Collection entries
☆ ☆ ☆ ☆ ☆ ☆ ☆
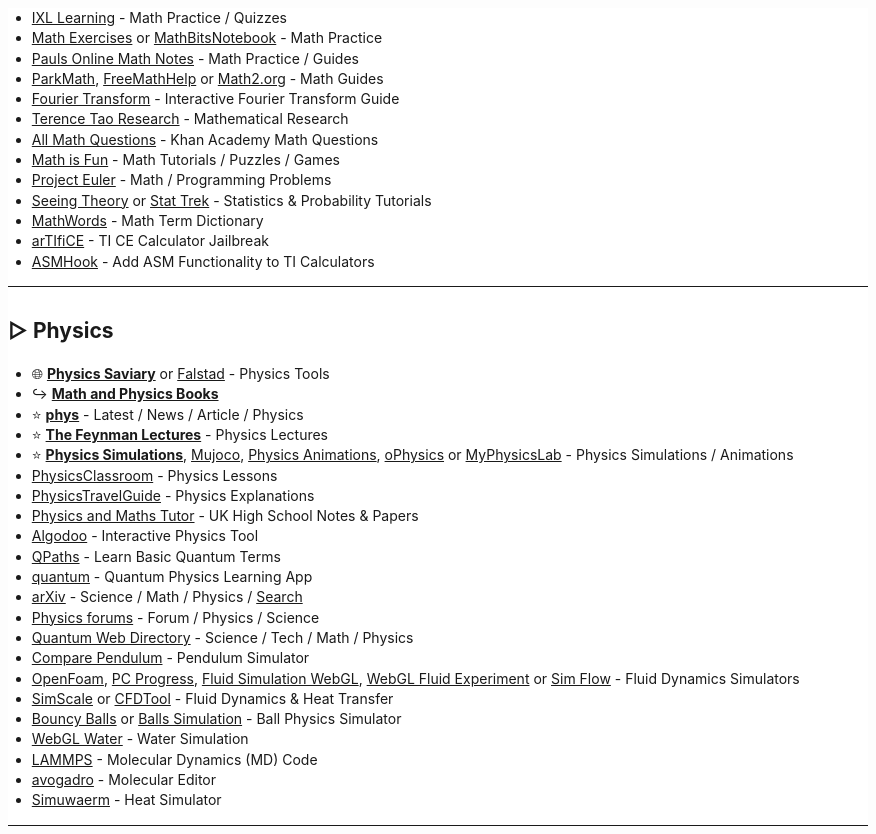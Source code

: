 - [IXL Learning](https://au.ixl.com/math/) - Math Practice / Quizzes
- [Math Exercises](https://www.math-exercises.com/) or
  [MathBitsNotebook](https://mathbitsnotebook.com/) - Math Practice
- [Pauls Online Math Notes](https://tutorial.math.lamar.edu/) - Math Practice / Guides
- [ParkMath](https://parkmath.github.io/), [FreeMathHelp](https://freemathhelp.com/) or
  [Math2.org](http://math2.org/) - Math Guides
- [Fourier Transform](https://www.jezzamon.com/fourier/index.html) - Interactive Fourier Transform
  Guide
- [Terence Tao Research](https://terrytao.wordpress.com/) - Mathematical Research
- [All Math Questions](https://www.docdroid.net/YupQ6Pp/khan-academy-all-math-questions-pdf) - Khan
  Academy Math Questions
- [Math is Fun](https://www.mathsisfun.com/) - Math Tutorials / Puzzles / Games
- [Project Euler](https://projecteuler.net/) - Math / Programming Problems
- [Seeing Theory](https://seeing-theory.brown.edu/) or [Stat Trek](https://stattrek.com/) -
  Statistics & Probability Tutorials
- [MathWords](https://www.mathwords.com/) - Math Term Dictionary
- [arTIfiCE](https://yvantt.github.io/arTIfiCE/) - TI CE Calculator Jailbreak
- [ASMHook](https://github.com/jacobly0/asmhook) - Add ASM Functionality to TI Calculators

---

## ▷ Physics

- 🌐 **[Physics Saviary](https://thephysicsaviary.com/Physics/Programs/Tools/find.php)** or
  [Falstad](https://www.falstad.com/) - Physics Tools
- ↪️
  **[Math and Physics Books](https://github.com/nbats/FMHYedit/blob/main/base64.md#math-and-physics-books)**
- ⭐ **[phys](https://phys.org/)** - Latest / News / Article / Physics
- ⭐ **[The Feynman Lectures](https://www.feynmanlectures.caltech.edu/)** - Physics Lectures
- ⭐ **[Physics Simulations](https://www.csun.edu/science/software/simulations/physics.html)**,
  [Mujoco](https://github.com/deepmind/mujoco),
  [Physics Animations](https://www.animations.physics.unsw.edu.au/),
  [oPhysics](https://ophysics.com/index.html) or
  [MyPhysicsLab](https://www.myphysicslab.com/index-en.html) - Physics Simulations / Animations
- [PhysicsClassroom](https://www.physicsclassroom.com/) - Physics Lessons
- [PhysicsTravelGuide](https://physicstravelguide.com/) - Physics Explanations
- [Physics and Maths Tutor](https://www.physicsandmathstutor.com/) - UK High School Notes & Papers
- [Algodoo](http://www.algodoo.com/) - Interactive Physics Tool
- [QPaths](https://qpaths.deqart.com/) - Learn Basic Quantum Terms
- [quantum](https://play.google.com/store/apps/details?id=brychta.stepan.quantum_en) - Quantum
  Physics Learning App
- [arXiv](https://arxiv.org/) - Science / Math / Physics / [Search](https://arxiv-sanity-lite.com/)
- [Physics forums](https://www.physicsforums.com/) - Forum / Physics / Science
- [Quantum Web Directory](https://qntm2017.github.io/qntm/OV.html) - Science / Tech / Math / Physics
- [Compare Pendulum](https://www.myphysicslab.com/pendulum/compare-pendulum-en.html) - Pendulum
  Simulator
- [OpenFoam](https://openfoam.org/), [PC Progress](https://www.pc-progress.com/),
  [Fluid Simulation WebGL](https://paveldogreat.github.io/WebGL-Fluid-Simulation/),
  [WebGL Fluid Experiment](https://haxiomic.github.io/GPU-Fluid-Experiments/html5/) or
  [Sim Flow](https://sim-flow.com/) - Fluid Dynamics Simulators
- [SimScale](https://www.simscale.com/) or [CFDTool](https://www.cfdtool.com/) - Fluid Dynamics &
  Heat Transfer
- [Bouncy Balls](https://bouncyballs.org/) or
  [Balls Simulation](https://phydemo.app/balls-simulation/) - Ball Physics Simulator
- [WebGL Water](https://madebyevan.com/webgl-water/) - Water Simulation
- [LAMMPS](https://www.lammps.org/) - Molecular Dynamics (MD) Code
- [avogadro](https://sourceforge.net/projects/avogadro/) - Molecular Editor
- [Simuwaerm](https://github.com/file-acomplaint/simuwaerm) - Heat Simulator

---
☆ ☆ ☆ ☆ ☆ ☆ ☆
Your objective:
Your task is to return every entry exactly as it was written, with the pictures removed.

Answer for the task:
Source code

: - [IXL Learning](https://au.ixl.com/math/) - Math Practice / Quizzes
- [Math Exercises](https://www.math-exercises.com/) or
  [MathBitsNotebook](https://mathbitsnotebook.com/) - Math Practice
- [Pauls Online Math Notes](https://tutorial.math.lamar.edu/) - Math Practice / Guides
- [ParkMath](https://parkmath.github.io/), [FreeMathHelp](https://freemathhelp.com/) or
  [Math2.org](http://math2.org/) - Math Guides
- [Fourier Transform](https://www.jezzamon.com/fourier/index.html) - Interactive Fourier Transform
  Guide
- [Terence Tao Research](https://terrytao.wordpress.com/) - Mathematical Research
- [All Math Questions](https://www.docdroid.net/YupQ6Pp/khan-academy-all-math-questions-pdf) - Khan
  Academy Math Questions
- [Math is Fun](https://www.mathsisfun.com/) - Math Tutorials / Puzzles / Games
- [Project Euler](https://projecteuler.net/) - Math / Programming Problems
- [Seeing Theory](https://seeing-theory.brown.edu/) or [Stat Trek](https://stattrek.com/) -
  Statistics & Probability Tutorials
- [MathWords](https://www.mathwords.com/) - Math Term Dictionary
- [arTIfiCE](https://yvantt.github.io/arTIfiCE/) - TI CE Calculator Jailbreak
- [ASMHook](https://github.com/jacobly0/asmhook) - Add ASM Functionality to TI Calculators

---

## ▷ Physics

- 🌐 **[Physics Saviary](https://thephysicsaviary.com/Physics/Programs/Tools/find.php)** or
  [Falstad](https://www.falstad.com/) - Physics Tools
- ↪️
  **[Math and Physics Books](https://github.com/nbats/FMHYedit/blob/main/base64.md#math-and-physics-books)**
- ⭐ **[phys](https://phys.org/)** - Latest / News / Article / Physics
- ⭐ **[The Feynman Lectures](https://www.feynmanlectures.caltech.edu/)** - Physics Lectures
- ⭐ **[Physics Simulations](https://www.csun.edu/science/software/simulations/physics.html)**,
  [Mujoco](https://github.com/deepmind/mujoco),
  [Physics Animations](https://www.animations.physics.unsw.edu.au/),
  [oPhysics](https://ophysics.com/index.html) or
  [MyPhysicsLab](https://www.myphysicslab.com/index-en.html) - Physics Simulations / Animations
- [PhysicsClassroom](https://www.physicsclassroom.com/) - Physics Lessons
- [PhysicsTravelGuide](https://physicstravelguide.com/) - Physics Explanations
- [Physics and Maths Tutor](https://www.physicsandmathstutor.com/) - UK High School Notes & Papers
- [Algodoo](http://www.algodoo.com/) - Interactive Physics Tool
- [QPaths](https://qpaths.deqart.com/) - Learn Basic Quantum Terms
- [quantum](https://play.google.com/store/apps/details?id=brychta.stepan.quantum_en) - Quantum
  Physics Learning App
- [arXiv](https://arxiv.org/) - Science / Math / Physics / [Search](https://arxiv-sanity-lite.com/)
- [Physics forums](https://www.physicsforums.com/) - Forum / Physics / Science
- [Quantum Web Directory](https://qntm2017.github.io/qntm/OV.html) - Science / Tech / Math / Physics
- [Compare Pendulum](https://www.myphysicslab.com/pendulum/compare-pendulum-en.html) - Pendulum
  Simulator
- [OpenFoam](https://openfoam.org/), [PC Progress](https://www.pc-progress.com/),
  [Fluid Simulation WebGL](https://paveldogreat.github.io/WebGL-Fluid-Simulation/),
  [WebGL Fluid Experiment](https://haxiomic.github.io/GPU-Fluid-Experiments/html5/) or
  [Sim Flow](https://sim-flow.com/) - Fluid Dynamics Simulators
- [SimScale](https://www.simscale.com/) or [CFDTool](https://www.cfdtool.com/) - Fluid Dynamics &
  Heat Transfer
- [Bouncy Balls](https://bouncyballs.org/) or
  [Balls Simulation](https://phydemo.app/balls-simulation/) - Ball Physics Simulator
- [WebGL Water](https://madebyevan.com/webgl-water/) - Water Simulation
- [LAMMPS](https://www.lammps.org/) - Molecular Dynamics (MD) Code
- [avogadro](https://sourceforge.net/projects/avogadro/) - Molecular Editor
- [Simuwaerm](https://github.com/file-acomplaint/simuwaerm) - Heat Simulator

---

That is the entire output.